В 1921-м в Киеве начался нэп. Оживилась торговля, вновь открылись двери кафе. Это было царство мелкой спекуляции. Киев, казалось, ожил, однако эта искусственная реанимация лишь сделала его похожим на подгримированный труп. Я стремился бежать от этого быта и найти в танце «обитель дальную трудов и чистых нег».

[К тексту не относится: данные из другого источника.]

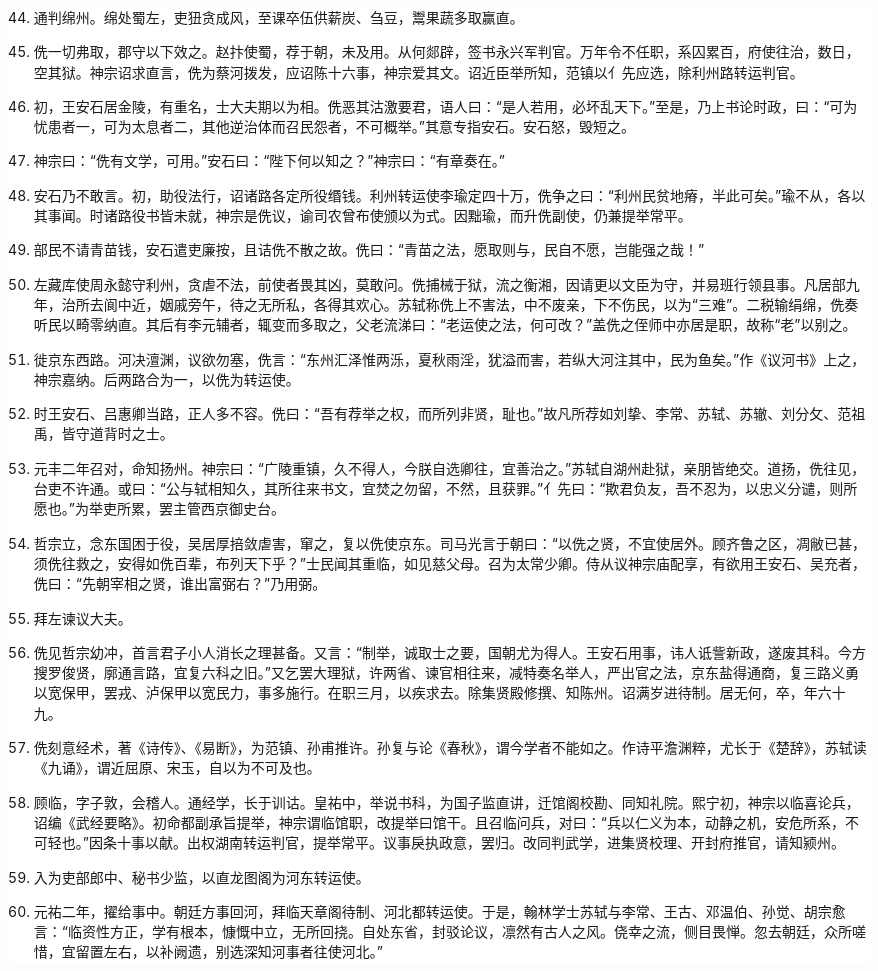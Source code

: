 44. <span id="列传第一百三-孙觉_弟览_李常_孔文仲_弟武仲_平仲_李周_鲜于侁_顾临_李之纯从弟之仪_王觌_子俊义_马默-44"></span>
通判绵州。绵处蜀左，吏狃贪成风，至课卒伍供薪炭、刍豆，鬻果蔬多取赢直。

45. <span id="列传第一百三-孙觉_弟览_李常_孔文仲_弟武仲_平仲_李周_鲜于侁_顾临_李之纯从弟之仪_王觌_子俊义_马默-45"></span>
侁一切弗取，郡守以下效之。赵抃使蜀，荐于朝，未及用。从何郯辟，签书永兴军判官。万年令不任职，系囚累百，府使往治，数日，空其狱。神宗诏求直言，侁为蔡河拨发，应诏陈十六事，神宗爱其文。诏近臣举所知，范镇以亻先应选，除利州路转运判官。

46. <span id="列传第一百三-孙觉_弟览_李常_孔文仲_弟武仲_平仲_李周_鲜于侁_顾临_李之纯从弟之仪_王觌_子俊义_马默-46"></span>
初，王安石居金陵，有重名，士大夫期以为相。侁恶其沽激要君，语人曰：“是人若用，必坏乱天下。”至是，乃上书论时政，曰：“可为忧患者一，可为太息者二，其他逆治体而召民怨者，不可概举。”其意专指安石。安石怒，毁短之。

47. <span id="列传第一百三-孙觉_弟览_李常_孔文仲_弟武仲_平仲_李周_鲜于侁_顾临_李之纯从弟之仪_王觌_子俊义_马默-47"></span>
神宗曰：“侁有文学，可用。”安石曰：“陛下何以知之？”神宗曰：“有章奏在。”

48. <span id="列传第一百三-孙觉_弟览_李常_孔文仲_弟武仲_平仲_李周_鲜于侁_顾临_李之纯从弟之仪_王觌_子俊义_马默-48"></span>
安石乃不敢言。初，助役法行，诏诸路各定所役缗钱。利州转运使李瑜定四十万，侁争之曰：“利州民贫地瘠，半此可矣。”瑜不从，各以其事闻。时诸路役书皆未就，神宗是侁议，谕司农曾布使颁以为式。因黜瑜，而升侁副使，仍兼提举常平。

49. <span id="列传第一百三-孙觉_弟览_李常_孔文仲_弟武仲_平仲_李周_鲜于侁_顾临_李之纯从弟之仪_王觌_子俊义_马默-49"></span>
部民不请青苗钱，安石遣吏廉按，且诘侁不散之故。侁曰：“青苗之法，愿取则与，民自不愿，岂能强之哉！”

50. <span id="列传第一百三-孙觉_弟览_李常_孔文仲_弟武仲_平仲_李周_鲜于侁_顾临_李之纯从弟之仪_王觌_子俊义_马默-50"></span>
左藏库使周永懿守利州，贪虐不法，前使者畏其凶，莫敢问。侁捕械于狱，流之衡湘，因请更以文臣为守，并易班行领县事。凡居部九年，治所去阆中近，姻戚旁午，待之无所私，各得其欢心。苏轼称侁上不害法，中不废亲，下不伤民，以为“三难”。二税输绢绵，侁奏听民以畸零纳直。其后有李元辅者，辄变而多取之，父老流涕曰：“老运使之法，何可改？”盖侁之侄师中亦居是职，故称“老”以别之。

51. <span id="列传第一百三-孙觉_弟览_李常_孔文仲_弟武仲_平仲_李周_鲜于侁_顾临_李之纯从弟之仪_王觌_子俊义_马默-51"></span>
徙京东西路。河决澶渊，议欲勿塞，侁言：“东州汇泽惟两泺，夏秋雨淫，犹溢而害，若纵大河注其中，民为鱼矣。”作《议河书》上之，神宗嘉纳。后两路合为一，以侁为转运使。

52. <span id="列传第一百三-孙觉_弟览_李常_孔文仲_弟武仲_平仲_李周_鲜于侁_顾临_李之纯从弟之仪_王觌_子俊义_马默-52"></span>
时王安石、吕惠卿当路，正人多不容。侁曰：“吾有荐举之权，而所列非贤，耻也。”故凡所荐如刘挚、李常、苏轼、苏辙、刘分攵、范祖禹，皆守道背时之士。

53. <span id="列传第一百三-孙觉_弟览_李常_孔文仲_弟武仲_平仲_李周_鲜于侁_顾临_李之纯从弟之仪_王觌_子俊义_马默-53"></span>
元丰二年召对，命知扬州。神宗曰：“广陵重镇，久不得人，今朕自选卿往，宜善治之。”苏轼自湖州赴狱，亲朋皆绝交。道扬，侁往见，台吏不许通。或曰：“公与轼相知久，其所往来书文，宜焚之勿留，不然，且获罪。”亻先曰：“欺君负友，吾不忍为，以忠义分谴，则所愿也。”为举吏所累，罢主管西京御史台。

54. <span id="列传第一百三-孙觉_弟览_李常_孔文仲_弟武仲_平仲_李周_鲜于侁_顾临_李之纯从弟之仪_王觌_子俊义_马默-54"></span>
哲宗立，念东国困于役，吴居厚掊敛虐害，窜之，复以侁使京东。司马光言于朝曰：“以侁之贤，不宜使居外。顾齐鲁之区，凋敝已甚，须侁往救之，安得如侁百辈，布列天下乎？”士民闻其重临，如见慈父母。召为太常少卿。侍从议神宗庙配享，有欲用王安石、吴充者，侁曰：“先朝宰相之贤，谁出富弼右？”乃用弼。

55. <span id="列传第一百三-孙觉_弟览_李常_孔文仲_弟武仲_平仲_李周_鲜于侁_顾临_李之纯从弟之仪_王觌_子俊义_马默-55"></span>
拜左谏议大夫。

56. <span id="列传第一百三-孙觉_弟览_李常_孔文仲_弟武仲_平仲_李周_鲜于侁_顾临_李之纯从弟之仪_王觌_子俊义_马默-56"></span>
侁见哲宗幼冲，首言君子小人消长之理甚备。又言：“制举，诚取士之要，国朝尤为得人。王安石用事，讳人诋訾新政，遂废其科。今方搜罗俊贤，廓通言路，宜复六科之旧。”又乞罢大理狱，许两省、谏官相往来，减特奏名举人，严出官之法，京东盐得通商，复三路义勇以宽保甲，罢戎、泸保甲以宽民力，事多施行。在职三月，以疾求去。除集贤殿修撰、知陈州。诏满岁进待制。居无何，卒，年六十九。

57. <span id="列传第一百三-孙觉_弟览_李常_孔文仲_弟武仲_平仲_李周_鲜于侁_顾临_李之纯从弟之仪_王觌_子俊义_马默-57"></span>
侁刻意经术，著《诗传》、《易断》，为范镇、孙甫推许。孙复与论《春秋》，谓今学者不能如之。作诗平澹渊粹，尤长于《楚辞》，苏轼读《九诵》，谓近屈原、宋玉，自以为不可及也。

58. <span id="列传第一百三-孙觉_弟览_李常_孔文仲_弟武仲_平仲_李周_鲜于侁_顾临_李之纯从弟之仪_王觌_子俊义_马默-58"></span>
顾临，字子敦，会稽人。通经学，长于训诂。皇祐中，举说书科，为国子监直讲，迁馆阁校勘、同知礼院。熙宁初，神宗以临喜论兵，诏编《武经要略》。初命都副承旨提举，神宗谓临馆职，改提举曰馆干。且召临问兵，对曰：“兵以仁义为本，动静之机，安危所系，不可轻也。”因条十事以献。出权湖南转运判官，提举常平。议事戾执政意，罢归。改同判武学，进集贤校理、开封府推官，请知颍州。

59. <span id="列传第一百三-孙觉_弟览_李常_孔文仲_弟武仲_平仲_李周_鲜于侁_顾临_李之纯从弟之仪_王觌_子俊义_马默-59"></span>
入为吏部郎中、秘书少监，以直龙图阁为河东转运使。

60. <span id="列传第一百三-孙觉_弟览_李常_孔文仲_弟武仲_平仲_李周_鲜于侁_顾临_李之纯从弟之仪_王觌_子俊义_马默-60"></span>
元祐二年，擢给事中。朝廷方事回河，拜临天章阁待制、河北都转运使。于是，翰林学士苏轼与李常、王古、邓温伯、孙觉、胡宗愈言：“临资性方正，学有根本，慷慨中立，无所回挠。自处东省，封驳论议，凛然有古人之风。侥幸之流，侧目畏惮。忽去朝廷，众所嗟惜，宜留置左右，以补阙遗，别选深知河事者往使河北。”
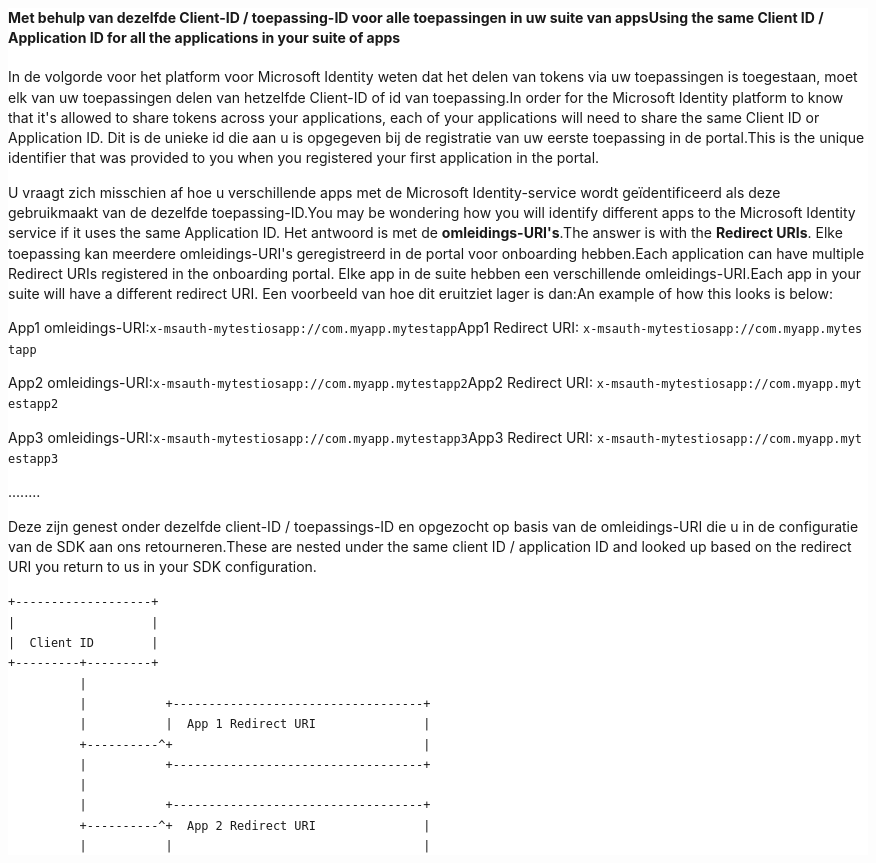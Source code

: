 #### <a name="using-the-same-client-id--application-id-for-all-the-applications-in-your-suite-of-apps"></a><span data-ttu-id="74559-188">Met behulp van dezelfde Client-ID / toepassing-ID voor alle toepassingen in uw suite van apps</span><span class="sxs-lookup"><span data-stu-id="74559-188">Using the same Client ID / Application ID for all the applications in your suite of apps</span></span>
<span data-ttu-id="74559-189">In de volgorde voor het platform voor Microsoft Identity weten dat het delen van tokens via uw toepassingen is toegestaan, moet elk van uw toepassingen delen van hetzelfde Client-ID of id van toepassing.</span><span class="sxs-lookup"><span data-stu-id="74559-189">In order for the Microsoft Identity platform to know that it's allowed to share tokens across your applications, each of your applications will need to share the same Client ID or Application ID.</span></span> <span data-ttu-id="74559-190">Dit is de unieke id die aan u is opgegeven bij de registratie van uw eerste toepassing in de portal.</span><span class="sxs-lookup"><span data-stu-id="74559-190">This is the unique identifier that was provided to you when you registered your first application in the portal.</span></span>

<span data-ttu-id="74559-191">U vraagt zich misschien af hoe u verschillende apps met de Microsoft Identity-service wordt geïdentificeerd als deze gebruikmaakt van de dezelfde toepassing-ID.</span><span class="sxs-lookup"><span data-stu-id="74559-191">You may be wondering how you will identify different apps to the Microsoft Identity service if it uses the same Application ID.</span></span> <span data-ttu-id="74559-192">Het antwoord is met de **omleidings-URI's**.</span><span class="sxs-lookup"><span data-stu-id="74559-192">The answer is with the **Redirect URIs**.</span></span> <span data-ttu-id="74559-193">Elke toepassing kan meerdere omleidings-URI's geregistreerd in de portal voor onboarding hebben.</span><span class="sxs-lookup"><span data-stu-id="74559-193">Each application can have multiple Redirect URIs registered in the onboarding portal.</span></span> <span data-ttu-id="74559-194">Elke app in de suite hebben een verschillende omleidings-URI.</span><span class="sxs-lookup"><span data-stu-id="74559-194">Each app in your suite will have a different redirect URI.</span></span> <span data-ttu-id="74559-195">Een voorbeeld van hoe dit eruitziet lager is dan:</span><span class="sxs-lookup"><span data-stu-id="74559-195">An example of how this looks is below:</span></span>

<span data-ttu-id="74559-196">App1 omleidings-URI:`x-msauth-mytestiosapp://com.myapp.mytestapp`</span><span class="sxs-lookup"><span data-stu-id="74559-196">App1 Redirect URI: `x-msauth-mytestiosapp://com.myapp.mytestapp`</span></span>

<span data-ttu-id="74559-197">App2 omleidings-URI:`x-msauth-mytestiosapp://com.myapp.mytestapp2`</span><span class="sxs-lookup"><span data-stu-id="74559-197">App2 Redirect URI: `x-msauth-mytestiosapp://com.myapp.mytestapp2`</span></span>

<span data-ttu-id="74559-198">App3 omleidings-URI:`x-msauth-mytestiosapp://com.myapp.mytestapp3`</span><span class="sxs-lookup"><span data-stu-id="74559-198">App3 Redirect URI: `x-msauth-mytestiosapp://com.myapp.mytestapp3`</span></span>

<span data-ttu-id="74559-199">....</span><span class="sxs-lookup"><span data-stu-id="74559-199">....</span></span>

<span data-ttu-id="74559-200">Deze zijn genest onder dezelfde client-ID / toepassings-ID en opgezocht op basis van de omleidings-URI die u in de configuratie van de SDK aan ons retourneren.</span><span class="sxs-lookup"><span data-stu-id="74559-200">These are nested under the same client ID / application ID and looked up based on the redirect URI you return to us in your SDK configuration.</span></span>

```
+-------------------+
|                   |
|  Client ID        |
+---------+---------+
          |
          |           +-----------------------------------+
          |           |  App 1 Redirect URI               |
          +----------^+                                   |
          |           +-----------------------------------+
          |
          |           +-----------------------------------+
          +----------^+  App 2 Redirect URI               |
          |           |                                   |
```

Я работал сам как одержимый. Впрочем, меня поддерживали Нюся Воробьева, первая ученица Нижинской, и великий комик Давыдов. Пятнадцать месяцев я прожил в страхе, предавшись жестокому аскетизму, работая без передышки. Один перед зеркалом я состязался со своим двойником, поочередно то ненавидя его, то восхищаясь им. Он был учителем, а я всегда учеником. Ещё до того, как я встретился с Кокто, а потом стал его другом, я освоил уже тему зеркала, дорогую ему, тему художника и его двойника.
Я всё же замечал, что делаю успехи. Прежде всего в области техники, без которой, я уже знал это, танец не достоин называться таковым. Но было и нечто более мистическое. Ужас от царившей вокруг меня разнузданности вновь бросил меня в объятия мечты. Я грезил об искусстве, предчувствуемом и любимом. Уже в ту пору я нашёл форму искусства, которая будет моей, и предавался ей со всей силой моей души. Ко мне приходили мои друзья-книги и протягивали руку, приглашая искать путь в заколдованный круг.